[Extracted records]
----------------

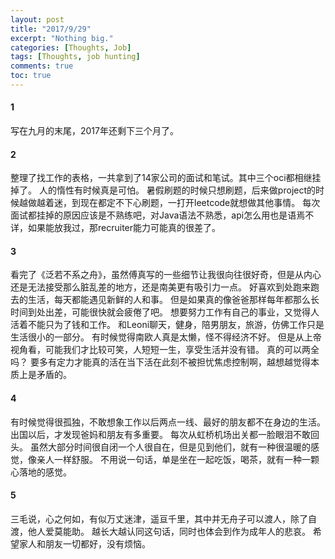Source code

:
 ```yaml
---
layout: post
title: "2017/9/29"
excerpt: "Nothing big."
categories: [Thoughts, Job]
tags: [Thoughts, job hunting]
comments: true
toc: true
---
```


#### 1   
写在九月的末尾，2017年还剩下三个月了。

#### 2
整理了找工作的表格，一共拿到了14家公司的面试和笔试。其中三个oci都相继挂掉了。
人的惰性有时候真是可怕。
暑假刷题的时候只想刷题，后来做project的时候越做越着迷，到现在都定不下心刷题，一打开leetcode就想做其他事情。
每次面试都挂掉的原因应该是不熟练吧，对Java语法不熟悉，api怎么用也是语焉不详，如果能放我过，那recruiter能力可能真的很差了。

#### 3
看完了《泛若不系之舟》，虽然傅真写的一些细节让我很向往很好奇，但是从内心还是无法接受那么脏乱差的地方，还是南美更有吸引力一点。
好喜欢到处跑来跑去的生活，每天都能遇见新鲜的人和事。
但是如果真的像爸爸那样每年都那么长时间到处出差，可能很快就会疲倦了吧。
想要努力工作有自己的事业，又觉得人活着不能只为了钱和工作。
和Leoni聊天，健身，陪男朋友，旅游，仿佛工作只是生活很小的一部分。
有时候觉得南欧人真是太懒，怪不得经济不好。
但是从上帝视角看，可能我们才比较可笑，人短短一生，享受生活并没有错。
真的可以两全吗？
要多有定力才能真的活在当下活在此刻不被担忧焦虑控制啊，越想越觉得本质上是矛盾的。

#### 4
有时候觉得很孤独，不敢想象工作以后两点一线、最好的朋友都不在身边的生活。
出国以后，才发现爸妈和朋友有多重要。
每次从虹桥机场出关都一脸眼泪不敢回头。
虽然大部分时间很自闭一个人很自在，但是见到他们，就有一种很温暖的感觉，像亲人一样舒服。
不用说一句话，单是坐在一起吃饭，喝茶，就有一种一颗心落地的感觉。

#### 5
三毛说，心之何如，有似万丈迷津，遥亘千里，其中并无舟子可以渡人，除了自渡，他人爱莫能助。
越长大越认同这句话，同时也体会到作为成年人的悲哀。
希望家人和朋友一切都好，没有烦恼。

----------------

DIRECTIONS: Go through the records above, find every line with the word "Thoughts", and list those lines.

TASK RESPONSE:
categories: [Thoughts, Job]
tags: [Thoughts, job hunting]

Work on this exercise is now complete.